Exercise requirements
Among the entries below, find the lines with the word "DoxyParams" and return them.

▶

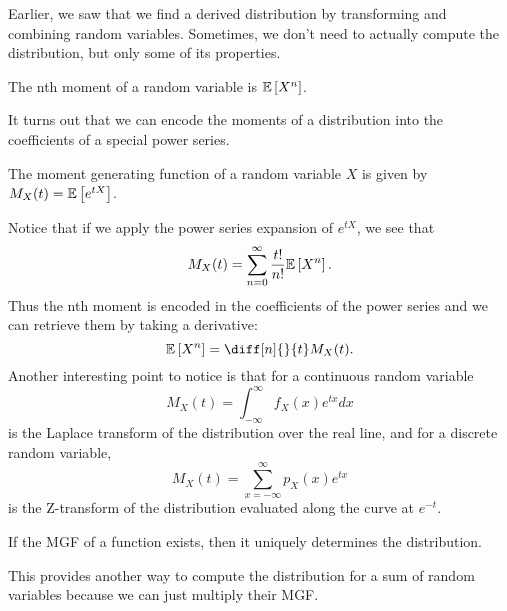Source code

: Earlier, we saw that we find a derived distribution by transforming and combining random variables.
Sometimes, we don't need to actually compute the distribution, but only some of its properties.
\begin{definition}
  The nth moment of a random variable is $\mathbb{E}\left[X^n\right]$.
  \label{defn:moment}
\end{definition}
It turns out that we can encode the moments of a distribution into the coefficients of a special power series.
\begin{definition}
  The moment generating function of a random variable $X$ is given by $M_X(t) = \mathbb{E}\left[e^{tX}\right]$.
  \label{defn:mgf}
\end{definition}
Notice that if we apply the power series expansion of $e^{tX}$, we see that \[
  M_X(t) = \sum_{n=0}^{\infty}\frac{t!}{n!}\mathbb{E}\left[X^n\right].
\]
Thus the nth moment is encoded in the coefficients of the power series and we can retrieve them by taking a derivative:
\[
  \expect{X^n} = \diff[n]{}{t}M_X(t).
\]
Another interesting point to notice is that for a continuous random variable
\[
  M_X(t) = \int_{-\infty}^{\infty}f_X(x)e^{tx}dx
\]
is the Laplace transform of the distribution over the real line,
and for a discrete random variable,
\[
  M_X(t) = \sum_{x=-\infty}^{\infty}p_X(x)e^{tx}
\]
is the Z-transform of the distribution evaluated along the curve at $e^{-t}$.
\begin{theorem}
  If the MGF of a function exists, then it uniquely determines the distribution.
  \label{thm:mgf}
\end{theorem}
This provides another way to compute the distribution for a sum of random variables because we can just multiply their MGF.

◀
▶

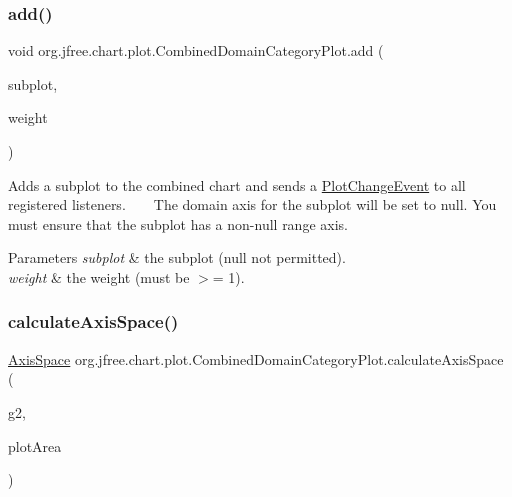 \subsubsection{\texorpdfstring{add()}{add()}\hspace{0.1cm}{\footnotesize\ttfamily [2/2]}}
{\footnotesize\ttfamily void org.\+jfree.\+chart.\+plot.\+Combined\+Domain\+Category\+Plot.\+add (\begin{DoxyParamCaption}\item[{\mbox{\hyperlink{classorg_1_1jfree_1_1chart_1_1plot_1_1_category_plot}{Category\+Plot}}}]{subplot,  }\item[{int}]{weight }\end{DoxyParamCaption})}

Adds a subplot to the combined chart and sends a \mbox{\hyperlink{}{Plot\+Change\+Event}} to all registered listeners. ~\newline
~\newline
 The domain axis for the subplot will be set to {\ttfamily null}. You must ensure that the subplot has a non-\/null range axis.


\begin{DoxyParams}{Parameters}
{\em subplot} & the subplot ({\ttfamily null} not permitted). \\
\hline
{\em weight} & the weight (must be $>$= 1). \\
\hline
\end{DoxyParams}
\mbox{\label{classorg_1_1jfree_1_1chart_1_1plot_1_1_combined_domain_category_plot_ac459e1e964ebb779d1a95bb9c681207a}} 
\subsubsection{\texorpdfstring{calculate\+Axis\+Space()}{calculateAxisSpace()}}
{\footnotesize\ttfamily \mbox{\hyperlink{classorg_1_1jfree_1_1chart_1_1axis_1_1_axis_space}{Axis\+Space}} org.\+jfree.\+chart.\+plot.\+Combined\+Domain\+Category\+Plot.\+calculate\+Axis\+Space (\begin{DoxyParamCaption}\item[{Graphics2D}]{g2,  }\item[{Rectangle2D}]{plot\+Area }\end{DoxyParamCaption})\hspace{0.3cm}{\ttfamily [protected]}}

◀

Answer
\begin{DoxyParams}{Parameters}
\end{DoxyParams}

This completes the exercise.